Return all lines from the listing below that include the word "posts".
[Start of section]
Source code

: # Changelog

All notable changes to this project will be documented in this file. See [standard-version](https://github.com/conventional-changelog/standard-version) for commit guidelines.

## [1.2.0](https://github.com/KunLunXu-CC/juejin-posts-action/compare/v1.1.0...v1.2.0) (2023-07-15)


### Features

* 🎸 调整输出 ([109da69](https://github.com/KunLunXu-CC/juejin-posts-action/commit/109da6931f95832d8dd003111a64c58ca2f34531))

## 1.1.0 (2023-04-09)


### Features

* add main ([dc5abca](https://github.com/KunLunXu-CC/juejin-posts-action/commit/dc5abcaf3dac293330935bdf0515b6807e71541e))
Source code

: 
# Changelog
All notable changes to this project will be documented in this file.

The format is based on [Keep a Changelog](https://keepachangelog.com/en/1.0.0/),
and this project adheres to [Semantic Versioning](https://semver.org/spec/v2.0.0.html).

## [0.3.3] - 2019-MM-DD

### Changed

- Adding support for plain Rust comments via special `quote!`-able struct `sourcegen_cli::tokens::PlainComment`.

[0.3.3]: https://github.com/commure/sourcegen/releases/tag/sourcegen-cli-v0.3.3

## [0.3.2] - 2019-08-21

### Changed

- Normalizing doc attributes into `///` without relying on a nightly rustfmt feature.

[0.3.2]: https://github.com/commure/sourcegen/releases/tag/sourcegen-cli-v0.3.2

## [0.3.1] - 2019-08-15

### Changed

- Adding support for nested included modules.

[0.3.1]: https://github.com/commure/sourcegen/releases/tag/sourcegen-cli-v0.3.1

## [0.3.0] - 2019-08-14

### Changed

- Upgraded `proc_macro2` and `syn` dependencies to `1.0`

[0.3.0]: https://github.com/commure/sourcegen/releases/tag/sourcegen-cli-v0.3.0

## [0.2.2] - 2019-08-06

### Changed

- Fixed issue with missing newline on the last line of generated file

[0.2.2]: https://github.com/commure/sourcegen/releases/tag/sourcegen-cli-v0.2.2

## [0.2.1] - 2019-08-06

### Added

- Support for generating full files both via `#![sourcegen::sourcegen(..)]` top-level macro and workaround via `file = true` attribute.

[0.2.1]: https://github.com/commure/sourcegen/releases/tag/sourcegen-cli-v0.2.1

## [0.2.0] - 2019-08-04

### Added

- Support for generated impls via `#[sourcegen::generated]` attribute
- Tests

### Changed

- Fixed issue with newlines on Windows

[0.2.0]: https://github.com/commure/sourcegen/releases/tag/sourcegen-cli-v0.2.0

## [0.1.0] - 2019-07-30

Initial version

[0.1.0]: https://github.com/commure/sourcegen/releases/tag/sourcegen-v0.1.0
[End of section]
● **REPLY**
## [1.2.0](https://github.com/KunLunXu-CC/juejin-posts-action/compare/v1.1.0...v1.2.0) (2023-07-15)
* 🎸 调整输出 ([109da69](https://github.com/KunLunXu-CC/juejin-posts-action/commit/109da6931f95832d8dd003111a64c58ca2f34531))
* add main ([dc5abca](https://github.com/KunLunXu-CC/juejin-posts-action/commit/dc5abcaf3dac293330935bdf0515b6807e71541e))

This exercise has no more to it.